(What is needed) For the entries below, repeat exactly each line starting with the one that contains "Cláusula 3.ª" and going on through the one that contains "- Audit logs", and no others.

※

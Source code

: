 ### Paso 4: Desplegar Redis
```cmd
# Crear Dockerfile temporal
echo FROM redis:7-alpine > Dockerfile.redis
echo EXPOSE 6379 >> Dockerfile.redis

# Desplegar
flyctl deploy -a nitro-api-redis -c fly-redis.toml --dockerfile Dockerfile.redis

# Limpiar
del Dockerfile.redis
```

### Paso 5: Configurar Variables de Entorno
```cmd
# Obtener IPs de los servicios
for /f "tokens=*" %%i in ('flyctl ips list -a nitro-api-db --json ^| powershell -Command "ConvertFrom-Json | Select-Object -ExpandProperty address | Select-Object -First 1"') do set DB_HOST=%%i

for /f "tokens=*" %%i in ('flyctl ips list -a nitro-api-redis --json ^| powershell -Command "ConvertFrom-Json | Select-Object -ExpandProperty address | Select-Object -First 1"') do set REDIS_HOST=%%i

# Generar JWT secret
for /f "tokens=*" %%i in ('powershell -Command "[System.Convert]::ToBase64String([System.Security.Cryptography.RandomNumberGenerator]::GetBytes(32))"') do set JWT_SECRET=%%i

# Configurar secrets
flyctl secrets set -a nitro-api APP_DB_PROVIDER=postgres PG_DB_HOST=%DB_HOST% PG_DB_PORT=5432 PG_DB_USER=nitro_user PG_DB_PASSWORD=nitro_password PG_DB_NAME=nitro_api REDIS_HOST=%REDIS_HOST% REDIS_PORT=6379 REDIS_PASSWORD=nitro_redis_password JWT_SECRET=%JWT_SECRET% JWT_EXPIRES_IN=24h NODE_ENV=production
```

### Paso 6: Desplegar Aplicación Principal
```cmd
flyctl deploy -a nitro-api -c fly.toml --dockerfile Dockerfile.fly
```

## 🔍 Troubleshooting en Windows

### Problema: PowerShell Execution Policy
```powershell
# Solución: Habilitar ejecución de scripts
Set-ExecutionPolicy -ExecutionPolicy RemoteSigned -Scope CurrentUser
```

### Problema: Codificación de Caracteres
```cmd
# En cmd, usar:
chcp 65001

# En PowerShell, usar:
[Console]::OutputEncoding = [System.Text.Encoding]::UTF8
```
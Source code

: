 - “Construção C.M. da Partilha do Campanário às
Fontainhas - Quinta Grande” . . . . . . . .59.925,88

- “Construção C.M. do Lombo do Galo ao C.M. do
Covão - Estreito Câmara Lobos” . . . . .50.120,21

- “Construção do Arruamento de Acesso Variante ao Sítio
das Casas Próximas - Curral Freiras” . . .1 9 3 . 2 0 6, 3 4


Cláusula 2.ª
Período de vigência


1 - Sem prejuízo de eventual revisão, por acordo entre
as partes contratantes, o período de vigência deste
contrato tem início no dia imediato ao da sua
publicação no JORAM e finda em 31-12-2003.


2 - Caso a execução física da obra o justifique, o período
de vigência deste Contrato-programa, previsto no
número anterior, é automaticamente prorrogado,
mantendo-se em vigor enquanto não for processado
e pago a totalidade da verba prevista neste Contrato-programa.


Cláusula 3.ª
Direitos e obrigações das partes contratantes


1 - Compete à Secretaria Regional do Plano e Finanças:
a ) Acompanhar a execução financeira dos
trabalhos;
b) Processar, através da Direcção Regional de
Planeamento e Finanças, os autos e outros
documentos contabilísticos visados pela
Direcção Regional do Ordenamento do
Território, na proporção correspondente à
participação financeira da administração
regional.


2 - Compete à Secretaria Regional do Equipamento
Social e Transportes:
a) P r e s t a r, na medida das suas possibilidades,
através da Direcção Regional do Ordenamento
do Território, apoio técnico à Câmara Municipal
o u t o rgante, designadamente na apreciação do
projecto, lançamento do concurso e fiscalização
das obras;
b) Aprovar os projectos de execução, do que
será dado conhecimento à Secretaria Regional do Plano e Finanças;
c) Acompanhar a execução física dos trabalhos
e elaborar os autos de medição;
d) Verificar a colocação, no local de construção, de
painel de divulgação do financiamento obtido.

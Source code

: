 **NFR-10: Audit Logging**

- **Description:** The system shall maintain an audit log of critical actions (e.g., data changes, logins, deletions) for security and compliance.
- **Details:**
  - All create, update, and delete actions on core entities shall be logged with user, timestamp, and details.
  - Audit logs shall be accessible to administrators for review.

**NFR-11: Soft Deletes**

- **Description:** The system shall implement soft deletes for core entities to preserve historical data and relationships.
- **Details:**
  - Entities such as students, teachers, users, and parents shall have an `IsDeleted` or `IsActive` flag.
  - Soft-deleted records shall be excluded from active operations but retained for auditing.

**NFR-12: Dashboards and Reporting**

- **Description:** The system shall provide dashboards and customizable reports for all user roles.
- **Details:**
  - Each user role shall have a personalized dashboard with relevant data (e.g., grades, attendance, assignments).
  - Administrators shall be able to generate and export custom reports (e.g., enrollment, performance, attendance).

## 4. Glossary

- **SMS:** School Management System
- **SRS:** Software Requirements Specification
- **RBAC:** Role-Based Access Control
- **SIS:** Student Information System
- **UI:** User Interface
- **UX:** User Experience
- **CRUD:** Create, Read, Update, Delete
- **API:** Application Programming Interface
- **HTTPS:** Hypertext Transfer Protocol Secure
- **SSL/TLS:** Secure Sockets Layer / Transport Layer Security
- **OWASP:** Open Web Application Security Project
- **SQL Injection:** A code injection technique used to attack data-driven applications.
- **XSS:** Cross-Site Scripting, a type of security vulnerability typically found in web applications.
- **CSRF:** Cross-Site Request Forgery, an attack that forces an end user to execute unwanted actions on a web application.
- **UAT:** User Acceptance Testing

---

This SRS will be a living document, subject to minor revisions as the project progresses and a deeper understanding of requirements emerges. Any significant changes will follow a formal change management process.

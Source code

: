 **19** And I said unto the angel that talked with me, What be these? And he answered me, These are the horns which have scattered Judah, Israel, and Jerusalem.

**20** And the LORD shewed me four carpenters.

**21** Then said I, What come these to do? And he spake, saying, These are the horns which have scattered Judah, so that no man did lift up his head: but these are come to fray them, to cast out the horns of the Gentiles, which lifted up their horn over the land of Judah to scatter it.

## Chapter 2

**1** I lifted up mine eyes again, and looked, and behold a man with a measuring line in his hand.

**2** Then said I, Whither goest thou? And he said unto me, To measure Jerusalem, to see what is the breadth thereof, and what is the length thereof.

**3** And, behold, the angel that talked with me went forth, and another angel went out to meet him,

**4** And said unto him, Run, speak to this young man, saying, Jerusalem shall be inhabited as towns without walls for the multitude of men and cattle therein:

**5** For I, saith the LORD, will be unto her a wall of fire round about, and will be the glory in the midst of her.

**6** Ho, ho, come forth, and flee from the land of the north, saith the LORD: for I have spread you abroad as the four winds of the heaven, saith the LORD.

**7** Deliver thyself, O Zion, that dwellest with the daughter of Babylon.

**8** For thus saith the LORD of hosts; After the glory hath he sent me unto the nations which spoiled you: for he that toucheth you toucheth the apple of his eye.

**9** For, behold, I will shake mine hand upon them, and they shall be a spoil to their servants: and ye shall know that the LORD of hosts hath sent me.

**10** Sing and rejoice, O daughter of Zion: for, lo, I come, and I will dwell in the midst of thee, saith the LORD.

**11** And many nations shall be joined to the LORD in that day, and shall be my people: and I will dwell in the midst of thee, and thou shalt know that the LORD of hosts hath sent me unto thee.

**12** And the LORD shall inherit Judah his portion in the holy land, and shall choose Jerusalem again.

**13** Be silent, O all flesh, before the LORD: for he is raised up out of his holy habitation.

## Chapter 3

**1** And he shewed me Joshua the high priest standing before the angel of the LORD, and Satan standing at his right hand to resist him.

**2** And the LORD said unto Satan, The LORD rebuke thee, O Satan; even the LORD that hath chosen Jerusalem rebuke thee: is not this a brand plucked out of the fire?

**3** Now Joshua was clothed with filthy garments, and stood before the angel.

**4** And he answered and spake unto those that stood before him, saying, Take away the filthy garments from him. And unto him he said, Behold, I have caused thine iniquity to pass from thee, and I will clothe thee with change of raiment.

※

(Result of the task)
Cláusula 3.ª
Direitos e obrigações das partes contratantes


1 - Compete à Secretaria Regional do Plano e Finanças:
a ) Acompanhar a execução financeira dos
trabalhos;
b) Processar, através da Direcção Regional de
Planeamento e Finanças, os autos e outros
documentos contabilísticos visados pela
Direcção Regional do Ordenamento do
Território, na proporção correspondente à
participação financeira da administração
regional.


2 - Compete à Secretaria Regional do Equipamento
Social e Transportes:
a) P r e s t a r, na medida das suas possibilidades,
através da Direcção Regional do Ordenamento
do Território, apoio técnico à Câmara Municipal
o u t o rgante, designadamente na apreciação do
projecto, lançamento do concurso e fiscalização
das obras;
b) Aprovar os projectos de execução, do que
será dado conhecimento à Secretaria Regional do Plano e Finanças;
c) Acompanhar a execução física dos trabalhos
e elaborar os autos de medição;
d) Verificar a colocação, no local de construção, de
painel de divulgação do financiamento obtido.

Source code

: **NFR-10: Audit Logging**

- **Description:** The system shall maintain an audit log of critical actions (e.g., data changes, logins, deletions) for security and compliance.
- **Details:**
  - All create, update, and delete actions on core entities shall be logged with user, timestamp, and details.
  - Audit logs shall be accessible to administrators for review.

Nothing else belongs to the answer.